We can visually see that distribution is skewed and not normal. Also it seems that the values are clipped somewhere near 500 000. We can check it numerically.

In [10]:
max_target=train_df['median_house_value'].max()
print("The largest median value:",max_target)
print("The # of values, equal to the largest:", sum(train_df['median_house_value']==max_target))
print("The % of values, equal to the largest:", sum(train_df['median_house_value']==max_target)/train_df.shape[0])

The largest median value: 500001.0
The # of values, equal to the largest: 742
The % of values, equal to the largest: 0.0479328165374677


Almost 5% of all values = exactly 500 001. It proves our clipping theory. Let's check the clipping of small values:

In [11]:
min_target=train_df['median_house_value'].min()
print("The smallest median value:",min_target)
print("The # of values, equal to the smallest:", sum(train_df['median_house_value']==min_target))
print("The % of values, equal to the smallest:", sum(train_df['median_house_value']==min_target)/train_df.shape[0])

The smallest median value: 14999.0
The # of values, equal to the smallest: 4
The % of values, equal to the smallest: 0.00025839793281653745


This time it looks much better, a little bit artificial value 14 999 - is common for prices. And there are only 4 such values. So probably the small values are not clipped.

Let's conduct some normality tests:

In [12]:
from statsmodels.graphics.gofplots import qqplot
from matplotlib import pyplot

qqplot(train_df['median_house_value'], line='s')
pyplot.show()

In [13]:
from scipy.stats import normaltest

stat, p = normaltest(train_df['median_house_value'])
print('Statistics=%.3f, p=%.3f' % (stat, p))

alpha = 0.05
if p < alpha:  # null hypothesis: x comes from a normal distribution
print("The null hypothesis can be rejected")
else:
print("The null hypothesis cannot be rejected")

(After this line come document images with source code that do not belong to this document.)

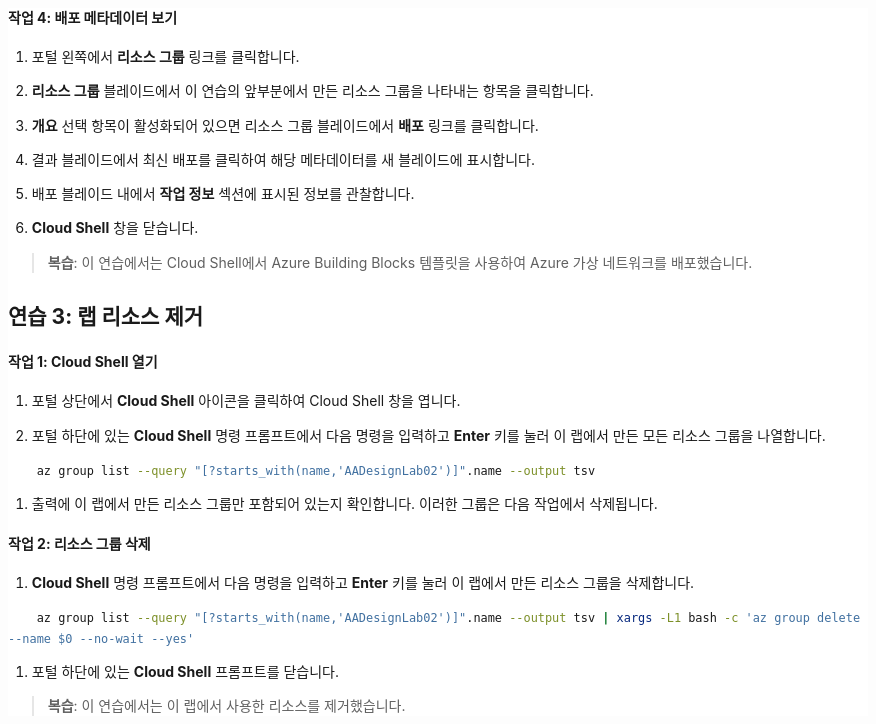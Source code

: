 #### 작업 4: 배포 메타데이터 보기

1. 포털 왼쪽에서 **리소스 그룹** 링크를 클릭합니다.

1. **리소스 그룹** 블레이드에서 이 연습의 앞부분에서 만든 리소스 그룹을 나타내는 항목을 클릭합니다.

1. **개요** 선택 항목이 활성화되어 있으면 리소스 그룹 블레이드에서 **배포** 링크를 클릭합니다. 

1. 결과 블레이드에서 최신 배포를 클릭하여 해당 메타데이터를 새 블레이드에 표시합니다.

1. 배포 블레이드 내에서 **작업 정보** 섹션에 표시된 정보를 관찰합니다.

1. **Cloud Shell** 창을 닫습니다.

> **복습**: 이 연습에서는 Cloud Shell에서 Azure Building Blocks 템플릿을 사용하여 Azure 가상 네트워크를 배포했습니다.


## 연습 3: 랩 리소스 제거

#### 작업 1: Cloud Shell 열기

1. 포털 상단에서 **Cloud Shell** 아이콘을 클릭하여 Cloud Shell 창을 엽니다.

1. 포털 하단에 있는 **Cloud Shell** 명령 프롬프트에서 다음 명령을 입력하고 **Enter** 키를 눌러 이 랩에서 만든 모든 리소스 그룹을 나열합니다.
```sh
    az group list --query "[?starts_with(name,'AADesignLab02')]".name --output tsv
```

1. 출력에 이 랩에서 만든 리소스 그룹만 포함되어 있는지 확인합니다. 이러한 그룹은 다음 작업에서 삭제됩니다.

#### 작업 2: 리소스 그룹 삭제
1. **Cloud Shell** 명령 프롬프트에서 다음 명령을 입력하고 **Enter** 키를 눌러 이 랩에서 만든 리소스 그룹을 삭제합니다.

```sh
    az group list --query "[?starts_with(name,'AADesignLab02')]".name --output tsv | xargs -L1 bash -c 'az group delete --name $0 --no-wait --yes'
```

1. 포털 하단에 있는 **Cloud Shell** 프롬프트를 닫습니다.


> **복습**: 이 연습에서는 이 랩에서 사용한 리소스를 제거했습니다.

Statistics=1831.228, p=0.000
The null hypothesis can be rejected


QQ-plot and D’Agostino and Pearson’s normality test show that the distribution is far from normal. We can try to use log(1+n) to make it more normal:

In [14]:
target_log=np.log1p(train_df['median_house_value'])
qqplot(target_log, line='s')
pyplot.show()

In [15]:
stat, p = normaltest(target_log)
print('Statistics=%.3f, p=%.3f' % (stat, p))

alpha = 0.05
if p < alpha:  # null hypothesis: x comes from a normal distribution
print("The null hypothesis can be rejected")
else:
print("The null hypothesis cannot be rejected")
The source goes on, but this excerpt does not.